* ABOUT THIS TASK *
Only the lines from the top of the data through the line containing "2. Install dependencies" should be duplicated, exactly as they appear.

* DATA *
━━━━
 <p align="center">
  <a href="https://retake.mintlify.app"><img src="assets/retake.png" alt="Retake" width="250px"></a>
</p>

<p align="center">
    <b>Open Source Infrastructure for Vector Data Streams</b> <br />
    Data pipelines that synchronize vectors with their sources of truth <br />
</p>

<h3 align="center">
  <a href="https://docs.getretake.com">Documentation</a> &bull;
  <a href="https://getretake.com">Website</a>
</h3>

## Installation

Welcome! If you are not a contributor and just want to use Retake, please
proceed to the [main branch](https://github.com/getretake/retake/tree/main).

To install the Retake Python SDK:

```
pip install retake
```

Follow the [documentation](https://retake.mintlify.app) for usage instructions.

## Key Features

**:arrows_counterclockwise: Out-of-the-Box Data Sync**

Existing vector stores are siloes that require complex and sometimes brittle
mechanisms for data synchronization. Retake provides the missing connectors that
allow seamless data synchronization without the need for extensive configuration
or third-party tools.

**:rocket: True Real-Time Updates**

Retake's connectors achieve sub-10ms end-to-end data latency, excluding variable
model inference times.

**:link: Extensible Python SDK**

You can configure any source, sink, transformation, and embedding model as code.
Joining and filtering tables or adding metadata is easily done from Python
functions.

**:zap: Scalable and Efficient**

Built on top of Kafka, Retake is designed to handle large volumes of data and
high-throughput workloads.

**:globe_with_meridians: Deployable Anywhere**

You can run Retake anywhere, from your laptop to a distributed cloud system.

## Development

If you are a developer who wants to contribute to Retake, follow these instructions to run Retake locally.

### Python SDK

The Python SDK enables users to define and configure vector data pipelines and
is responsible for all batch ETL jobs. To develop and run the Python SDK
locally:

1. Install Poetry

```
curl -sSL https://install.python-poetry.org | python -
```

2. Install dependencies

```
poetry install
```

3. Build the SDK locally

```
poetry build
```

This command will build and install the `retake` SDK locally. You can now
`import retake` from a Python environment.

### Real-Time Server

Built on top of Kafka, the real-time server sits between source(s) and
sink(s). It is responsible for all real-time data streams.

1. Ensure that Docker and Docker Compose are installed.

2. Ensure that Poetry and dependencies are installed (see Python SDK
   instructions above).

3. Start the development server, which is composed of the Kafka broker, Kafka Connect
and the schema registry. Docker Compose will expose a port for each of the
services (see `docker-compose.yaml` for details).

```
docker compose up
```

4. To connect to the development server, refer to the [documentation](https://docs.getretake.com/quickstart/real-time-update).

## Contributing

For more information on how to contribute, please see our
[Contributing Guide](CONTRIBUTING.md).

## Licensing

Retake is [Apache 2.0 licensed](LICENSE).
━━━━
* WRITTEN SOLUTION *
 <p align="center">
  <a href="https://retake.mintlify.app"><img src="assets/retake.png" alt="Retake" width="250px"></a>
</p>

<p align="center">
    <b>Open Source Infrastructure for Vector Data Streams</b> <br />
    Data pipelines that synchronize vectors with their sources of truth <br />
</p>

<h3 align="center">
  <a href="https://docs.getretake.com">Documentation</a> &bull;
  <a href="https://getretake.com">Website</a>
</h3>

## Installation

Welcome! If you are not a contributor and just want to use Retake, please
proceed to the [main branch](https://github.com/getretake/retake/tree/main).

To install the Retake Python SDK:

```
pip install retake
```

Follow the [documentation](https://retake.mintlify.app) for usage instructions.

## Key Features

**:arrows_counterclockwise: Out-of-the-Box Data Sync**

Existing vector stores are siloes that require complex and sometimes brittle
mechanisms for data synchronization. Retake provides the missing connectors that
allow seamless data synchronization without the need for extensive configuration
or third-party tools.

**:rocket: True Real-Time Updates**

Retake's connectors achieve sub-10ms end-to-end data latency, excluding variable
model inference times.

**:link: Extensible Python SDK**

You can configure any source, sink, transformation, and embedding model as code.
Joining and filtering tables or adding metadata is easily done from Python
functions.

**:zap: Scalable and Efficient**

Built on top of Kafka, Retake is designed to handle large volumes of data and
high-throughput workloads.

**:globe_with_meridians: Deployable Anywhere**

You can run Retake anywhere, from your laptop to a distributed cloud system.

## Development

If you are a developer who wants to contribute to Retake, follow these instructions to run Retake locally.

### Python SDK

The Python SDK enables users to define and configure vector data pipelines and
is responsible for all batch ETL jobs. To develop and run the Python SDK
locally:

1. Install Poetry

```
curl -sSL https://install.python-poetry.org | python -
```

2. Install dependencies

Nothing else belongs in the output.